● Exercise objective: Scan the material below for the word "operation", then copy every line in which it appears.

------ Excerpted data

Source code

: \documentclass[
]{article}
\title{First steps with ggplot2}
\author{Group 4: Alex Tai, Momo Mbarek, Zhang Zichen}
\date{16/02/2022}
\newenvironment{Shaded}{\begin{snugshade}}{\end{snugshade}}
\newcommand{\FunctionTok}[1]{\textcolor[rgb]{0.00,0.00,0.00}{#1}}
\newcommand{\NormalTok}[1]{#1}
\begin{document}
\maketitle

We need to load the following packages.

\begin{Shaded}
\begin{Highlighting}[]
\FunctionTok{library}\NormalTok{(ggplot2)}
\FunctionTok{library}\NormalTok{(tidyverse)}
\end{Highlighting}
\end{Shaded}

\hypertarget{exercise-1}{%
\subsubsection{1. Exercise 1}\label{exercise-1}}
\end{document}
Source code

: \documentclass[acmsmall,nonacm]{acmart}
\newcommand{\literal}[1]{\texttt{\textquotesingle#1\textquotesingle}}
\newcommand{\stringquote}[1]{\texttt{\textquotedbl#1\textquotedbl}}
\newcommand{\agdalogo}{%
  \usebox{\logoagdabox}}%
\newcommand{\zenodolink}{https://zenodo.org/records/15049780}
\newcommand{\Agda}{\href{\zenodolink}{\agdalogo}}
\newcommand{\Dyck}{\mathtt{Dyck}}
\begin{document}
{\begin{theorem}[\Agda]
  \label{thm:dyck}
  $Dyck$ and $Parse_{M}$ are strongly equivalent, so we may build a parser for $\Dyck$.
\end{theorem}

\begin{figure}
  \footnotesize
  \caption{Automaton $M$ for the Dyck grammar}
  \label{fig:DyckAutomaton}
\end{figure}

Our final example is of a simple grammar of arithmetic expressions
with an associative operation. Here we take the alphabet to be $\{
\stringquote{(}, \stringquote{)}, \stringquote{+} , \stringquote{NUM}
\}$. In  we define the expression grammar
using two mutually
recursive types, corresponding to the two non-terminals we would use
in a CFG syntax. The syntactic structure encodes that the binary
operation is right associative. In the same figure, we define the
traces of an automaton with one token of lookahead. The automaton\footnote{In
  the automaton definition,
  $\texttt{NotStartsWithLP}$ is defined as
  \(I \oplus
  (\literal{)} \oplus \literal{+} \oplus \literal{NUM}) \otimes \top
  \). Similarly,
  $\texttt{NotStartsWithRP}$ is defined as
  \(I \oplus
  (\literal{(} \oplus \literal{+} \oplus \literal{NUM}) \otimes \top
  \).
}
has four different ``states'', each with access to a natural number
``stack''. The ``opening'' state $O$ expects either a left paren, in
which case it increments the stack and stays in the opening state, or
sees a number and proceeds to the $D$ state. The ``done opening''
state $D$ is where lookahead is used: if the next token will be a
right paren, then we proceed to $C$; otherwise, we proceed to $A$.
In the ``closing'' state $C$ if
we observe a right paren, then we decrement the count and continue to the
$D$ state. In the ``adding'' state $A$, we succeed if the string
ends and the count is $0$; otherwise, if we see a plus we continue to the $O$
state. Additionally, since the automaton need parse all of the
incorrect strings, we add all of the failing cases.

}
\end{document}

------------

● Answer for the task:
with an associative operation. Here we take the alphabet to be $\{
operation is right associative. In the same figure, we define the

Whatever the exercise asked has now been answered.